Directions -> Every entry below should be repeated exactly; the pictures should not.

════════

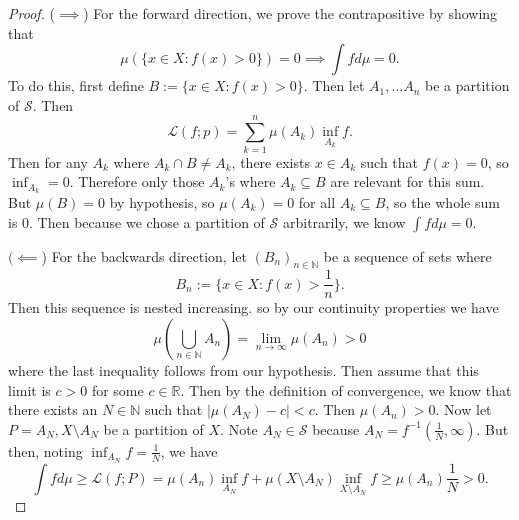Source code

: \documentclass[12pt]{article}
\def\R{\mathbb{R}}
\def\N{\mathbb{N}}
\begin{document}
\begin{proof}
    ($\implies$) For the forward direction, we prove the contrapositive by showing that $$\mu( \{ x \in X: f(x) > 0\}) = 0 \implies \int f d \mu = 0.$$
    To do this, first define $B := \{ x \in X: f(x) > 0\}$. Then let $A_1, \ldots A_n$ be a partition of $\mathcal{S}$. Then $$\mathcal{L} (f; p) = \sum_{k=1}^{n} \mu (A_k) \inf_{A_k} f.$$ Then for any $A_k$ where $A_k \cap B \neq A_k$, there exists $x \in A_k$ such that $f(x) = 0$, so $\inf_{A_k} = 0$. Therefore only those $A_k$'s where $A_k \subseteq B$ are relevant for this sum. But $\mu(B) = 0$ by hypothesis, so $\mu(A_k) = 0$ for all $A_k \subseteq B$, so the whole sum is 0. Then because we chose a partition of $\mathcal{S}$ arbitrarily, we know $\int f d \mu = 0$.

    $(\impliedby$) For the backwards direction, let $(B_n)_{n \in \N}$ be a sequence of sets where $$B_n := \{x \in X : f(x) > \frac{1}{n}\}.$$ Then this sequence is nested increasing. so by our continuity properties we have $$\mu(\bigcup_{n \in \N} A_n) = \lim_{n \to \infty} \mu (A_n) > 0$$ where the last inequality follows from our hypothesis. Then assume that this limit is $c > 0$ for some $c \in \R$. Then by the definition of convergence, we know that there exists an $N \in \N$ such that $|\mu (A_N) - c| < c$. Then $\mu(A_n) > 0$. Now let $P = A_N, X \setminus A_N$ be a partition of $X$. Note $A_N \in \mathcal{S}$ because $A_N = f^{-1} (\frac{1}{N}, \infty)$. But then, noting $\inf_{A_N} f = \frac{1}{N}$, we have $$\int f d \mu \geq \mathcal{L} (f; P) = \mu (A_n) \inf_{A_N} f + \mu (X \setminus A_N) \inf_{X \setminus A_N} f \geq \mu (A_n) \frac{1}{N} > 0.$$
\end{proof}
\end{document}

════════

Response to the exercise ->
Source code

: \documentclass[12pt]{article}
\def\R{\mathbb{R}}
\def\N{\mathbb{N}}
\begin{document}
\begin{proof}
    ($\implies$) For the forward direction, we prove the contrapositive by showing that $$\mu( \{ x \in X: f(x) > 0\}) = 0 \implies \int f d \mu = 0.$$
    To do this, first define $B := \{ x \in X: f(x) > 0\}$. Then let $A_1, \ldots A_n$ be a partition of $\mathcal{S}$. Then $$\mathcal{L} (f; p) = \sum_{k=1}^{n} \mu (A_k) \inf_{A_k} f.$$ Then for any $A_k$ where $A_k \cap B \neq A_k$, there exists $x \in A_k$ such that $f(x) = 0$, so $\inf_{A_k} = 0$. Therefore only those $A_k$'s where $A_k \subseteq B$ are relevant for this sum. But $\mu(B) = 0$ by hypothesis, so $\mu(A_k) = 0$ for all $A_k \subseteq B$, so the whole sum is 0. Then because we chose a partition of $\mathcal{S}$ arbitrarily, we know $\int f d \mu = 0$.

    $(\impliedby$) For the backwards direction, let $(B_n)_{n \in \N}$ be a sequence of sets where $$B_n := \{x \in X : f(x) > \frac{1}{n}\}.$$ Then this sequence is nested increasing. so by our continuity properties we have $$\mu(\bigcup_{n \in \N} A_n) = \lim_{n \to \infty} \mu (A_n) > 0$$ where the last inequality follows from our hypothesis. Then assume that this limit is $c > 0$ for some $c \in \R$. Then by the definition of convergence, we know that there exists an $N \in \N$ such that $|\mu (A_N) - c| < c$. Then $\mu(A_n) > 0$. Now let $P = A_N, X \setminus A_N$ be a partition of $X$. Note $A_N \in \mathcal{S}$ because $A_N = f^{-1} (\frac{1}{N}, \infty)$. But then, noting $\inf_{A_N} f = \frac{1}{N}$, we have $$\int f d \mu \geq \mathcal{L} (f; P) = \mu (A_n) \inf_{A_N} f + \mu (X \setminus A_N) \inf_{X \setminus A_N} f \geq \mu (A_n) \frac{1}{N} > 0.$$
\end{proof}
\end{document}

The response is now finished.